Tek-Tips is the largest IT community on the Internet today!

Members share and learn making Tek-Tips Forums the best source of peer-reviewed technical information on the Internet!

  • Congratulations Chriss Miller on being selected by the Tek-Tips community for having the most helpful posts in the forums last week. Way to Go!

Optimization help needed PLEASE

Status
Not open for further replies.

MsChelle

Programmer
Jul 11, 2002
54
US
First, let me say, I am not a DBA, we don't have a DBA, and we are learning this as we go, out of necessity.

We have 5 (identical in structure) sql databases that store large amounts of data. We are experiencing massive performance issues lately and I was hoping someone could help. These are for cell site statistics. Each cell site has data for itself, cell sites it talks to (neighbors), and for up to each of its 20 carriers (Frequencies). So, we have a heirarchal nightmare.

Database structure:
Table 1 - Date, time, siteID, approx. 30 columns of numerical data.
Indexed on date, time, siteid. There are no unique identifiers. Approximately 4000 individual siteIDs, 48 halfhours per day.

Table 2 - Date, time, siteID, carrier, approx. 10 columns of numericla data
Indexed on date, time, siteID, carrier

Table 3 - Date, time, siteID, neighborID, approx. 20 columns of numerical data
Indexed on date, time, siteID, neighborID

Table 4 - SiteID, SiteName, SiteNumber, other identifying information
Indexed on SiteID, SiteName, SiteNumber

Table 5 - 24 hour rollups of table 1, grouped by date and siteID

Table 6 - 24 hour rollups of table 2, grouped by date, siteID, and carrierID

Table 7 - 24 hour rollups of table 3, grouped by date, siteID, neighborID

What needs to be done regularly:
-Insert text files for halfhourly updates to Tables 1, 2, 3
-Daily removal of halfhour data from Tables 1, 2, 3 for data older than 10 days (approx 200,000 rows on table 1, 3.8 million rows on tables 2 and 3)
-24 hour rollups of tables 1, 2, 3 to create tables 5, 6, 7

In the meantime, users are *trying* to access the data via ColdFusion queries by accessing web pages. Some of these pages query multiple siteIDs, some query single siteIDs. Most require joins of tables 1, 2, 3 and 4, or some combination of them.

All of these things need to happen on each of the 5 databases, which are all stored on the same server because it's all we have.

The problem -
Queries are stalling, causing coldfusion to time out the pages (Eventually). Scheduled jobs are stalling and queuing up, resulting in missing halfhour data. Scheduled jobs for deleting the old data (run in batches of 500-1000) are failing or taking several hours to execute, then causing the halfhour updates to wait and miss data.

I have a lot of angry people asking me daily when the pages will be back and working properly again, and I don't know what to tell them anymore.

Can anyone help?
 
First of all, breathe and relax.

Performance tuning is a huge issue and many many things could be wrong.

First, are you using cursors to do any of those jobs of deleting data? If so they are the very first thing you need to get rid of. Never ever use a cursor to perform mass inserts, updates or deletes.

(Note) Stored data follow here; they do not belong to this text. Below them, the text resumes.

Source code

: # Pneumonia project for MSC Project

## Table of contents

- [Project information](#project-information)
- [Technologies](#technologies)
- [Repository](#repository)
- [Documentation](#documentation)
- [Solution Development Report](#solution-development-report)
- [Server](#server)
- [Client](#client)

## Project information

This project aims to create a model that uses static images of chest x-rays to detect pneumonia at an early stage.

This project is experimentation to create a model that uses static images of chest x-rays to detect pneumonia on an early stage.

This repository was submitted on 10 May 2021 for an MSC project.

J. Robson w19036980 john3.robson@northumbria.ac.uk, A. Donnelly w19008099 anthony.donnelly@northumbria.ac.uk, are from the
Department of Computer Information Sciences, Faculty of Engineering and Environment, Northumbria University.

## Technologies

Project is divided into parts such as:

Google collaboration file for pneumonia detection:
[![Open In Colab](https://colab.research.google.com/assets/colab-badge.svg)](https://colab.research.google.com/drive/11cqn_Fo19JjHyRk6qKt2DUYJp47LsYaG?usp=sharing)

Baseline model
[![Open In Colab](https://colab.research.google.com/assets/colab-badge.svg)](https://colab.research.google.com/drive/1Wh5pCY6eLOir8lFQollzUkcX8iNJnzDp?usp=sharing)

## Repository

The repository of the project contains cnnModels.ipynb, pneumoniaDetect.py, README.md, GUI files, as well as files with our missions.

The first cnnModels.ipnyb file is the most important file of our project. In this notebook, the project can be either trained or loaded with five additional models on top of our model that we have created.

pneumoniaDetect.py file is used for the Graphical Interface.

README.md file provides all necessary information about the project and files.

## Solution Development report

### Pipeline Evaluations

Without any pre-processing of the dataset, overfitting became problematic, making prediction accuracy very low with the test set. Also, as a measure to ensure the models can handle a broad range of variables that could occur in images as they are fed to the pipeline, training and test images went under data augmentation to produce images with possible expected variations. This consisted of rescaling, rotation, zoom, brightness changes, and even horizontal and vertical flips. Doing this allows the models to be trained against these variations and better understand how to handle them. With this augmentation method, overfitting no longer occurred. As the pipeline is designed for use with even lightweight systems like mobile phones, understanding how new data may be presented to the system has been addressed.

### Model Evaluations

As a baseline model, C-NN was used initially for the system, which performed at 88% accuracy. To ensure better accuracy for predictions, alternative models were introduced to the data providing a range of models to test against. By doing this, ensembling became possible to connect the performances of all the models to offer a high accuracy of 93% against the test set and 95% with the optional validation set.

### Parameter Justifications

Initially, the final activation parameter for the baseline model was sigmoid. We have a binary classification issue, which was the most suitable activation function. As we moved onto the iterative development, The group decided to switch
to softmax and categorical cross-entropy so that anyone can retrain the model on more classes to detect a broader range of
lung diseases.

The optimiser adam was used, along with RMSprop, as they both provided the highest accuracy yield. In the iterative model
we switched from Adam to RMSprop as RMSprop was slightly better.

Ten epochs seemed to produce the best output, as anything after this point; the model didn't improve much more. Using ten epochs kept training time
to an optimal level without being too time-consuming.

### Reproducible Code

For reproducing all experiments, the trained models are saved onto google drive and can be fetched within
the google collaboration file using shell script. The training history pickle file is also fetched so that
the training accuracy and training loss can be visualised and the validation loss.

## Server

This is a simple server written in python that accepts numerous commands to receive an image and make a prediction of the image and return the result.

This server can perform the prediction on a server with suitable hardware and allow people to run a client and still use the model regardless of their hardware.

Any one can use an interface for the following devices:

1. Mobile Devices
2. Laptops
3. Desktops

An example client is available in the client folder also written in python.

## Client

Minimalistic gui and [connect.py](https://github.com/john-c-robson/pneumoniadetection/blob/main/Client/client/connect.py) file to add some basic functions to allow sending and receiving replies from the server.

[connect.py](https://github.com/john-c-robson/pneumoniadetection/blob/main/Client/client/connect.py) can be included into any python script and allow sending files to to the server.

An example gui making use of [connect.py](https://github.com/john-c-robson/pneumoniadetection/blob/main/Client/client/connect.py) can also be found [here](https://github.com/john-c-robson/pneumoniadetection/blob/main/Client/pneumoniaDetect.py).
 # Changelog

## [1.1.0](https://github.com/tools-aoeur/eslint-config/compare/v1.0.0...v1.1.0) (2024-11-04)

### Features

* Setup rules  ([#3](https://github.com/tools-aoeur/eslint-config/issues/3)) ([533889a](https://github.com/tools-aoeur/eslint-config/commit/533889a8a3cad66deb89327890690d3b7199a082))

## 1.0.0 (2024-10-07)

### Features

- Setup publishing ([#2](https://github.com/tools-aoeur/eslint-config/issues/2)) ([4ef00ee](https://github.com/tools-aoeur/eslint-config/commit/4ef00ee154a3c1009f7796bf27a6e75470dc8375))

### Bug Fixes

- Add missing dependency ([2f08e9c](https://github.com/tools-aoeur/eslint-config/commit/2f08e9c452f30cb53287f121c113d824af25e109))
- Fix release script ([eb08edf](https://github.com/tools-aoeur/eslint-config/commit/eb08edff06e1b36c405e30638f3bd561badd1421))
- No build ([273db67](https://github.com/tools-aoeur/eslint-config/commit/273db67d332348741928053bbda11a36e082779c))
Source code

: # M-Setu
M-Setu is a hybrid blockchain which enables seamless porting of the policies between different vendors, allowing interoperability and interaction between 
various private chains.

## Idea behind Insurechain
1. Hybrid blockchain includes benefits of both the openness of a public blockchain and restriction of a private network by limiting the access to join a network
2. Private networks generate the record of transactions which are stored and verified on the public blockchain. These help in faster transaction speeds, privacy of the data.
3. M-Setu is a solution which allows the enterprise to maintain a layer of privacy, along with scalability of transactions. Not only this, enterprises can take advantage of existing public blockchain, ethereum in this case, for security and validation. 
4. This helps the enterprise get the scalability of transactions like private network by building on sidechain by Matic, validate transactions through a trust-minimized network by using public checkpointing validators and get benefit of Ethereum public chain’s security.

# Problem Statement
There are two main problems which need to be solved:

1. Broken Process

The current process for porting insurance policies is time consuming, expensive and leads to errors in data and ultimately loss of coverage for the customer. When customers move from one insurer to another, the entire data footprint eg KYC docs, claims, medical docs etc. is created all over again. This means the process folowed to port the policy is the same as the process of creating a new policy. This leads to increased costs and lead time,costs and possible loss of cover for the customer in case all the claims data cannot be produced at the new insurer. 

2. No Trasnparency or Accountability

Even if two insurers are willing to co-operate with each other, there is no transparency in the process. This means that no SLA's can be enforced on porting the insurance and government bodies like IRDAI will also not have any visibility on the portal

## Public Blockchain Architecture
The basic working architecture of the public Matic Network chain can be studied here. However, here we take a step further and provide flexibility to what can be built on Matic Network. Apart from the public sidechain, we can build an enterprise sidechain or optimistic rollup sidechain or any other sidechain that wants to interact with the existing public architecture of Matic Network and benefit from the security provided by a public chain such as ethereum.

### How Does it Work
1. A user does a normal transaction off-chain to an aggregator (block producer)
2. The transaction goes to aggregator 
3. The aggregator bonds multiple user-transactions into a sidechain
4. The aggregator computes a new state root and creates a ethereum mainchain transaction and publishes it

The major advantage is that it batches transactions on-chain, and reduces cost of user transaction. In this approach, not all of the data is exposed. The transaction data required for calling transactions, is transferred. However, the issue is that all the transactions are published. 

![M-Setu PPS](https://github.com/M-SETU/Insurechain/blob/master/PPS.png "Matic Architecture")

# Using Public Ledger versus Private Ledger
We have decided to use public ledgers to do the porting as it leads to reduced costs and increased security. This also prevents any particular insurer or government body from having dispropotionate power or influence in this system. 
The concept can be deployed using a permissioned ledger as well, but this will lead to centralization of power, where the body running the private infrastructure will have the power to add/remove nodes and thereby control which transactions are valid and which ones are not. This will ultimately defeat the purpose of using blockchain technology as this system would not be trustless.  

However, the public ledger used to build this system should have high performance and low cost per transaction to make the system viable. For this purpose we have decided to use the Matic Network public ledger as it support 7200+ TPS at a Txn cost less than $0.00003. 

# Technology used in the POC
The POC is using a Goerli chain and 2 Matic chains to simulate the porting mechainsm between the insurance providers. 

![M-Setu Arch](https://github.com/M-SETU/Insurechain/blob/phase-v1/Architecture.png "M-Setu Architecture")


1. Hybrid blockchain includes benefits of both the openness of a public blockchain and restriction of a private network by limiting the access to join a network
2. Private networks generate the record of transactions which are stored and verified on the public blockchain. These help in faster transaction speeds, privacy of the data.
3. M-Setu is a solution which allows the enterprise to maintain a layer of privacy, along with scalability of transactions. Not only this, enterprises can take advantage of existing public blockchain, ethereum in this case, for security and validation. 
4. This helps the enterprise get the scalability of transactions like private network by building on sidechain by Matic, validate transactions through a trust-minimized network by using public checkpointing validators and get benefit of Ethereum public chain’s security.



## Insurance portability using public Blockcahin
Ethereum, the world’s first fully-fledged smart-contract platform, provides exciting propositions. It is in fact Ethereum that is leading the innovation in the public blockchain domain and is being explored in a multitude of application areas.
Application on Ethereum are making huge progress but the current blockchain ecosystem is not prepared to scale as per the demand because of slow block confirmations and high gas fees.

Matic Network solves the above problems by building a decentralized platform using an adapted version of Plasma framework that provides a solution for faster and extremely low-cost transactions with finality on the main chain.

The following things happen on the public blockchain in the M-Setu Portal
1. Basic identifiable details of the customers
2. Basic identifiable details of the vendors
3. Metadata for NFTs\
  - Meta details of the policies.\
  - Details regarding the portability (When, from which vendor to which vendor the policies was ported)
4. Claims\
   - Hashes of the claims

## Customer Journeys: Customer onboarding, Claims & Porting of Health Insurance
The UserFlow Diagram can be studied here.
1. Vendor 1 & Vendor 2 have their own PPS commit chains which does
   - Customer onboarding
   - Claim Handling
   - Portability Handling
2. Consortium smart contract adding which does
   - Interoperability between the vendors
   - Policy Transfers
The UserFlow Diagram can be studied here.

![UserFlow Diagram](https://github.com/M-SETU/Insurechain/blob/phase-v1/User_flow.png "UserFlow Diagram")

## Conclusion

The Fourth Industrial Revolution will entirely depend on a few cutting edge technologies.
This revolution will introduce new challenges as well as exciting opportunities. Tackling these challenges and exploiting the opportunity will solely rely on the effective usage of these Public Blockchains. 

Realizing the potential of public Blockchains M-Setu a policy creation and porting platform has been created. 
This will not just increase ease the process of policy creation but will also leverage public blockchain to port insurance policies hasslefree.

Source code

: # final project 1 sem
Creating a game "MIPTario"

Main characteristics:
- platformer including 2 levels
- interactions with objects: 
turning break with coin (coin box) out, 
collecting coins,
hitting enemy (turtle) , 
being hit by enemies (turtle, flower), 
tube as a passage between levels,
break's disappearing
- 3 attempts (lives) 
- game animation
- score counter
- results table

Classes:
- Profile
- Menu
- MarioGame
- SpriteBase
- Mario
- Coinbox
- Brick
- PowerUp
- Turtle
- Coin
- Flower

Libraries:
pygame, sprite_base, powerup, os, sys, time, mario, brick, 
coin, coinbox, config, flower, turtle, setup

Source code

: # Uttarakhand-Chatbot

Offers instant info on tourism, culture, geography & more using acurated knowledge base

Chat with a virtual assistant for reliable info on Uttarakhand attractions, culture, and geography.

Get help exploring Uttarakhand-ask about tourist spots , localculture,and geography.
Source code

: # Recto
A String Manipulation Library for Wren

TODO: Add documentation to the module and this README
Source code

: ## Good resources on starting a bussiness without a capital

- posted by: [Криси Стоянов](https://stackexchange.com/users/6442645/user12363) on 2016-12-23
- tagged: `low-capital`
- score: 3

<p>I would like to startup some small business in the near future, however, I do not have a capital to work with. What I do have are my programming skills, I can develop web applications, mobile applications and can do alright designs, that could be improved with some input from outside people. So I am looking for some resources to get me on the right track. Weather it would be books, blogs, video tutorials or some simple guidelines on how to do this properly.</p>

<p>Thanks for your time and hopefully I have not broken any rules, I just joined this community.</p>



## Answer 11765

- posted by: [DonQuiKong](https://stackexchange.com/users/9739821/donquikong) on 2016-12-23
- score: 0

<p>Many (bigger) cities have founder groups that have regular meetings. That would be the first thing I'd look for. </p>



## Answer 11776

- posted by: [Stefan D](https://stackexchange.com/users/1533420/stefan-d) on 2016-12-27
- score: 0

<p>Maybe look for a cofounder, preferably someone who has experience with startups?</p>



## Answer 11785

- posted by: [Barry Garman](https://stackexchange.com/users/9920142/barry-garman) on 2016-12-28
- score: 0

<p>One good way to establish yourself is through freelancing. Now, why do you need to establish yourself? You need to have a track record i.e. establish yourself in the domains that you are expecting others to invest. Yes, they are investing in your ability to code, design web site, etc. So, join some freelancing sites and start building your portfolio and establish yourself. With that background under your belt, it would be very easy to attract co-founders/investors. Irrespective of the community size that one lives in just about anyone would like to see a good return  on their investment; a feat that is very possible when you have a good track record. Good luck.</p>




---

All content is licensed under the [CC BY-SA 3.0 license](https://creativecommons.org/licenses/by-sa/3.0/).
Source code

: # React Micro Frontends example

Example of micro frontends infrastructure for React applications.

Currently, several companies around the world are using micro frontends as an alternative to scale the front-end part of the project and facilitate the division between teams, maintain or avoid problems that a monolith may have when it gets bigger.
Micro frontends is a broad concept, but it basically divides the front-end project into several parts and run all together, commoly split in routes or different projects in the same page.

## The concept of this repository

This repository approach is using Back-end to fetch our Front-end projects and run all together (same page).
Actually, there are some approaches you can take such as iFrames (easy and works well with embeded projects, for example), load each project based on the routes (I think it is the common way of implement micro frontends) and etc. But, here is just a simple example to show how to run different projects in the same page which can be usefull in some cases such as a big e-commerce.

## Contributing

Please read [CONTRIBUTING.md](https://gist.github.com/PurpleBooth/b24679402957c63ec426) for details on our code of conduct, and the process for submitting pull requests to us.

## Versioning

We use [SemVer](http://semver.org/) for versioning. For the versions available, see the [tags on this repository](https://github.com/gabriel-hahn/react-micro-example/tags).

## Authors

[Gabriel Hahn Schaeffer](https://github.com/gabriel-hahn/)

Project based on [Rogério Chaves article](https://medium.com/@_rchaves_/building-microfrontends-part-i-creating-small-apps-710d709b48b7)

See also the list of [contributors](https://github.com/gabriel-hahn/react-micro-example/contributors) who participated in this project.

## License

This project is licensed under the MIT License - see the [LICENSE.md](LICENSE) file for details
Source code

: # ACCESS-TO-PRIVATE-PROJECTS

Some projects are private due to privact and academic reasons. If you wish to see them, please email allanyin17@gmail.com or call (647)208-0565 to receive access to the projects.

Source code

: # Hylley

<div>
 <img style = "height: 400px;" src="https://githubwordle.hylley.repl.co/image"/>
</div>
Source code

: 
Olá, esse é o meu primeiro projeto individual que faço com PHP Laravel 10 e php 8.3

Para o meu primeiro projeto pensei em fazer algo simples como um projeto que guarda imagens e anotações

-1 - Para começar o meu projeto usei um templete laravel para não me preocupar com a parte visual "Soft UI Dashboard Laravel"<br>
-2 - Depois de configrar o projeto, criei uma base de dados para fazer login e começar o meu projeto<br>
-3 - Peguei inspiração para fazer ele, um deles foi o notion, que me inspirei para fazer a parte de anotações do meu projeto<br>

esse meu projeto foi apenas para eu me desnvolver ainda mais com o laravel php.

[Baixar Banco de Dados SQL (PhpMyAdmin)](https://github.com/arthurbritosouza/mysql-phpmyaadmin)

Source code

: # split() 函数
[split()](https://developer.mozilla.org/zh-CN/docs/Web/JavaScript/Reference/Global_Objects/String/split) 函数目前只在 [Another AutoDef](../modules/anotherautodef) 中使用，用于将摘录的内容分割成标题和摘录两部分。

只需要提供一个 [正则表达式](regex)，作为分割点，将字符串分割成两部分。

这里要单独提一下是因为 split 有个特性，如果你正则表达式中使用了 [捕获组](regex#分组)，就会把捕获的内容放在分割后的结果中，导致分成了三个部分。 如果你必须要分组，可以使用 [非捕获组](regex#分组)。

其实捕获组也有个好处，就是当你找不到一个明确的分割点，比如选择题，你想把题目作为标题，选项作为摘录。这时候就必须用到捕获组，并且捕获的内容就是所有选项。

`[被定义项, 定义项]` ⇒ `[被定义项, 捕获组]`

Second, have you updated statistics recently or re-indexed the database? With that amount of data change, this could be causing the problem.

Third, you need to go buy yourself a big book on performance tuning as there are many many things that can be slowing a system down. This FAQ has some book suggestions:
Useful Reference Books for SQL Server Professionals faq183-3324





Questions about posting. See faq183-874
Click here to help with Hurricane Relief
 
If this is a real mission critical app, I would rent a DBA, this is a mountain to climb. Simple start is what is your sql server like, quad, how much memory, what kind of raid, etc. What is the access problem, the rollups? Is there any maintenance windows?
 
Here is what would I do (IMHO):

a) make half-hour imports as efficient as possible.
b) narrow timeframe for keeping live data from 10 days to 7, 5 or less (if possible)
c) analyze CF queries, optimize the worst ones, probably redesign database so that common queries run fast. This is possible and likely acceptable because system is not real-time (mass updates happen every 30 minutes, right?).
d) put everything on a fast RAID

Amount of data you mentioned is not much big... there are some 95% chances system suffers from serious hotspots and locking contention. Multiply that by 5 (databases)... [snail]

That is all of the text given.